Dreams II

I had a very, very strange dream last night. I don't remember much of it, but at one point I was - I think - in some kind of mirrored golden palace, pressed up against one of the walls, and a huge green snake had coiled itself around me, its angular, reptilian face mere inches from my right ear. It was very strange. I was simultaneously viewing the scene from a third-person point of view (somewhere behind the "me" being embraced by a snake) and actually feeling the hot serpentine breath on my neck. I was also terrified out of my mind.

Later, I appeared on BBC News Online for the snake incident. I showed the article to the snake. It did not seem impressed.

Dreams...pah.

While on the topic...I meant to write about this earlier, but for some reason I didn't. Anyway, I wonder how a blind person dreams. Not someone who became blind, but someone who has never seen anything (blind from birth). If a dreaming experience is mostly visual, what could a blind person dream about? They couldn't possibly dream that they are seeing, because they have never had the experience of seeing anything. Does that mean that blind person's brain dreams differently from a brain that has experienced sight? How does that work?

I suppose it's entirely possible that their dreaming experience consists of stimuli from their other senses, e.g. if both a blind person and I dreamt of walking down a street, I would see the street and the cars and skyscrapers, while the blind person would feel the cobbles beneath his feet and smell the hotdog stand on the corner, and hear the cars zoom past...but that's just mindboggling, isn't it, because how can (for example) your nose interpret smells that aren't there? It's not really the same as "seeing" things in your dream that aren't really there...or maybe I'm just saying that because I can't imagine it. Can you really dream a smell? I'd like to meet a person who's been blind from birth. I have a lot of questions.

What does the world look like to a blind person? They could trace the outline of a pencil with their fingertips, put it in their mouth and taste the lead, or smell the musky, light odour of shaved wood...but what would it look like in their mind's eye? Can they even have a mind's eye, if they've never even experienced sight before?
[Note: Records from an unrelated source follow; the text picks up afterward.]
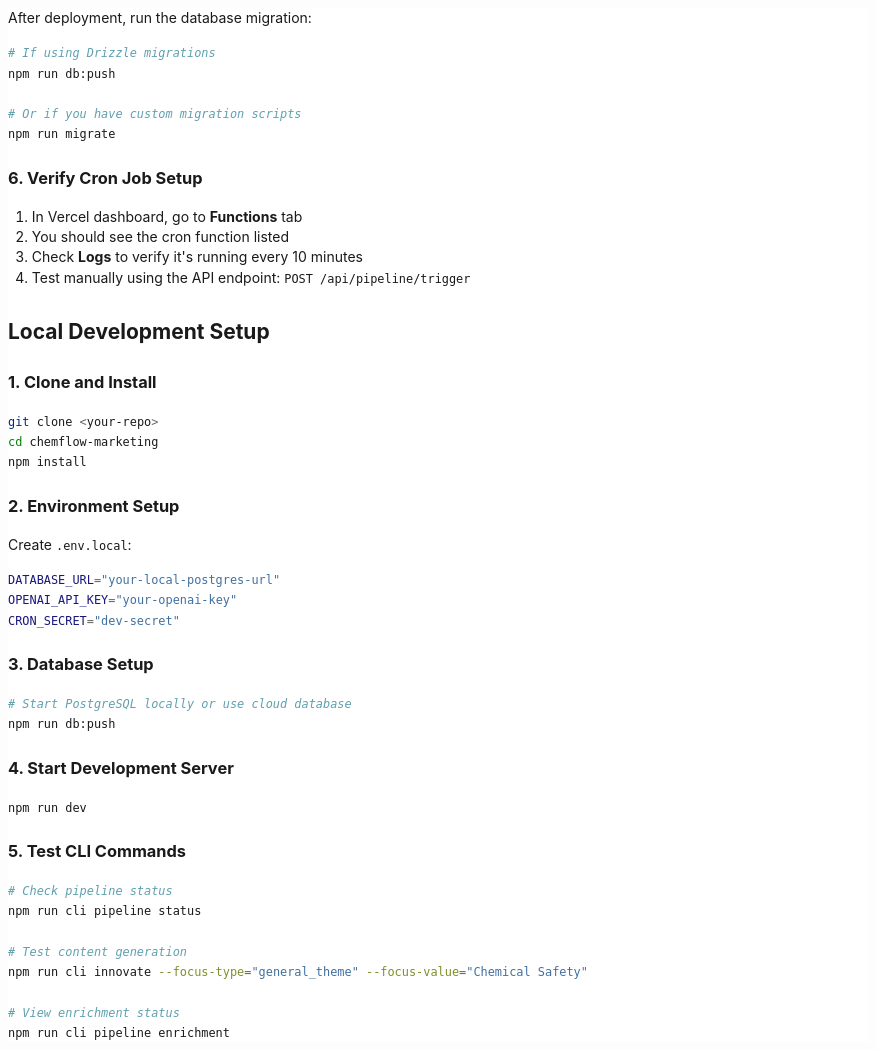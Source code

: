 After deployment, run the database migration:

```bash
# If using Drizzle migrations
npm run db:push

# Or if you have custom migration scripts
npm run migrate
```

### 6. Verify Cron Job Setup

1. In Vercel dashboard, go to **Functions** tab
2. You should see the cron function listed
3. Check **Logs** to verify it's running every 10 minutes
4. Test manually using the API endpoint: `POST /api/pipeline/trigger`

## Local Development Setup

### 1. Clone and Install
```bash
git clone <your-repo>
cd chemflow-marketing
npm install
```

### 2. Environment Setup
Create `.env.local`:
```bash
DATABASE_URL="your-local-postgres-url"
OPENAI_API_KEY="your-openai-key"
CRON_SECRET="dev-secret"
```

### 3. Database Setup
```bash
# Start PostgreSQL locally or use cloud database
npm run db:push
```

### 4. Start Development Server
```bash
npm run dev
```

### 5. Test CLI Commands
```bash
# Check pipeline status
npm run cli pipeline status

# Test content generation
npm run cli innovate --focus-type="general_theme" --focus-value="Chemical Safety"

# View enrichment status
npm run cli pipeline enrichment
```
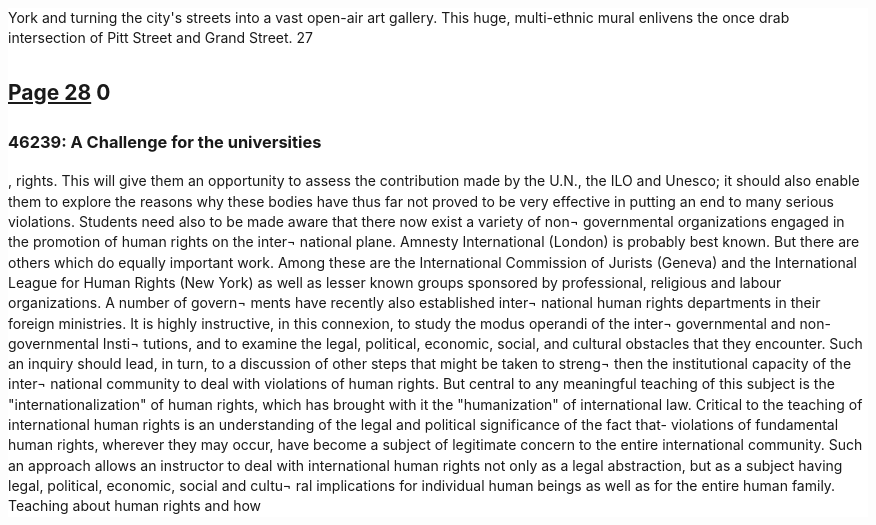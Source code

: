 York and turning the city's
streets into a vast open-air art
gallery. This huge, multi-ethnic
mural enlivens the once drab
intersection of Pitt Street and
Grand Street.
27
## [Page 28](https://demo.humlab.umu.se/courier/074795engo.pdf#page=28) 0
### 46239: A Challenge for the universities
, rights. This will give them an opportunity
to assess the contribution made by the
U.N., the ILO and Unesco; it should also
enable them to explore the reasons why
these bodies have thus far not proved to be
very effective in putting an end to many
serious violations.
Students need also to be made aware
that there now exist a variety of non¬
governmental organizations engaged in the
promotion of human rights on the inter¬
national plane. Amnesty International
(London) is probably best known. But
there are others which do equally important
work. Among these are the International
Commission of Jurists (Geneva) and the
International League for Human Rights
(New York) as well as lesser known groups
sponsored by professional, religious and
labour organizations. A number of govern¬
ments have recently also established inter¬
national human rights departments in their
foreign ministries.
It is highly instructive, in this connexion,
to study the modus operandi of the inter¬
governmental and non-governmental Insti¬
tutions, and to examine the legal, political,
economic, social, and cultural obstacles
that they encounter. Such an inquiry
should lead, in turn, to a discussion of
other steps that might be taken to streng¬
then the institutional capacity of the inter¬
national community to deal with violations
of human rights.
But central to any meaningful teaching
of this subject is the "internationalization"
of human rights, which has brought with it
the "humanization" of international law.
Critical to the teaching of international
human rights is an understanding of the
legal and political significance of the fact
that- violations of fundamental human
rights, wherever they may occur, have
become a subject of legitimate concern to
the entire international community. Such
an approach allows an instructor to deal
with international human rights not only as
a legal abstraction, but as a subject having
legal, political, economic, social and cultu¬
ral implications for individual human beings
as well as for the entire human family.
Teaching about human rights and how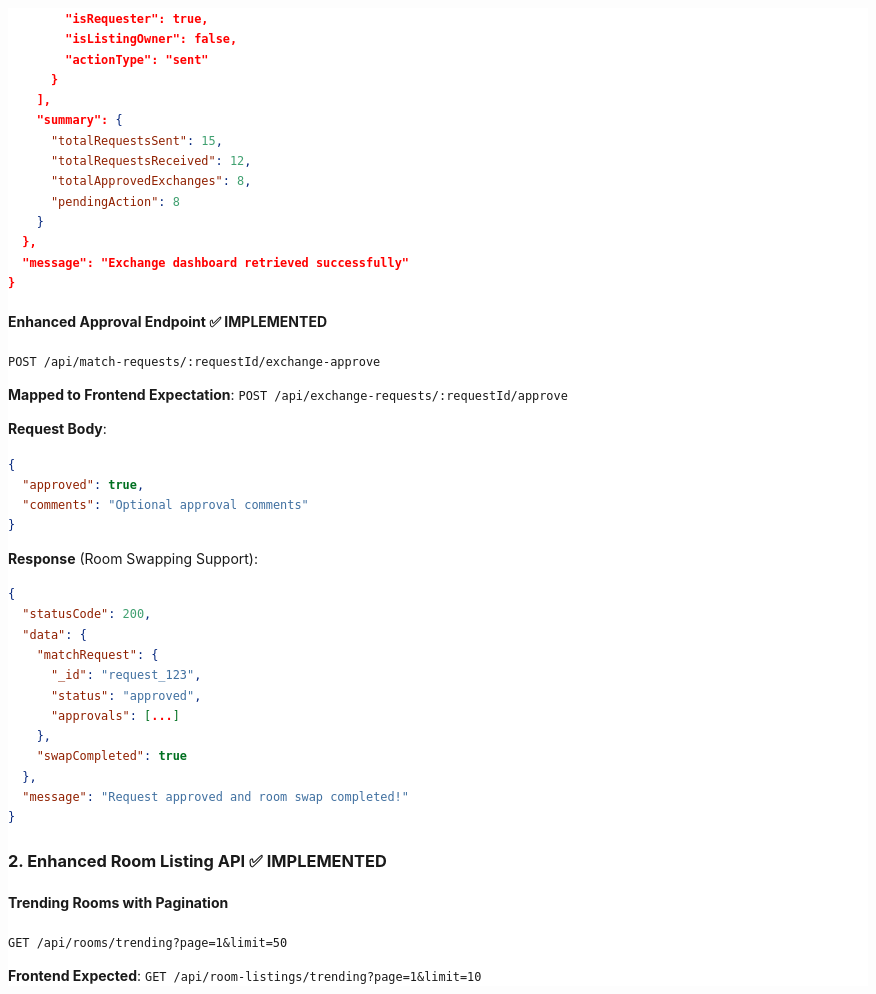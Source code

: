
 ```json
        "isRequester": true,
        "isListingOwner": false,
        "actionType": "sent"
      }
    ],
    "summary": {
      "totalRequestsSent": 15,
      "totalRequestsReceived": 12,
      "totalApprovedExchanges": 8,
      "pendingAction": 8
    }
  },
  "message": "Exchange dashboard retrieved successfully"
}
```

#### Enhanced Approval Endpoint ✅ IMPLEMENTED
```
POST /api/match-requests/:requestId/exchange-approve
```
**Mapped to Frontend Expectation**: `POST /api/exchange-requests/:requestId/approve`

**Request Body**:
```json
{
  "approved": true,
  "comments": "Optional approval comments"
}
```

**Response** (Room Swapping Support):
```json
{
  "statusCode": 200,
  "data": {
    "matchRequest": {
      "_id": "request_123",
      "status": "approved",
      "approvals": [...]
    },
    "swapCompleted": true
  },
  "message": "Request approved and room swap completed!"
}
```

### 2. Enhanced Room Listing API ✅ IMPLEMENTED

#### Trending Rooms with Pagination
```
GET /api/rooms/trending?page=1&limit=50
```
**Frontend Expected**: `GET /api/room-listings/trending?page=1&limit=10`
When they imagine something, surely the "image" in their "mind's eye" would be a "picture" of it in terms of their other four senses? (See how reliant our everyday language is on sight?)

When I was much younger, in my old days of Year 10 GCSE English Language class, I was given an essay title - "The First Time" - and told to write a creative essay on it. Firmly shutting out the perverted sniggering and snickering of the bunch of boys behind me, to whom the words "first time" were plugged directly into their hyperactive libidos, I wrote about a blind person seeing for the first time (which might just go to show that mentally I haven't really changed from 4 years ago). I tried oh so hard to capture the sheer astonishment of seeing for the first time ever...but reading back on it, I realize how naive my attempts were. While I understood the philosophical dilemma (I wrote a conversation between my blind main character and a friend trying to explain the colour "red" to her), I certainly didn't appreciate the mindboggling depth of it. Even now, I don't think I could manage it. Oh well, it was a noteworthy attempt, anyway.

So anyway, if you had to lose one of your senses, which would it be? I think I'd choose to lose smell. I couldn't deal with losing my sight (for the above reasons and more). Music is too important for me to be able to cope with going deaf. Touch...well, no. And taste, well, between taste and smell, I think I'd rather deal with not being able to smell food than not being able to taste it. So...well anyway. I seem to have digressed from my original topic, which was that I was being strangled by a snake. I wonder what it all means. Something Freudian, no doubt.

I think that, on the whole, I preferred my tennis grip dream1.

1 See entry "Dreams" in the June archives.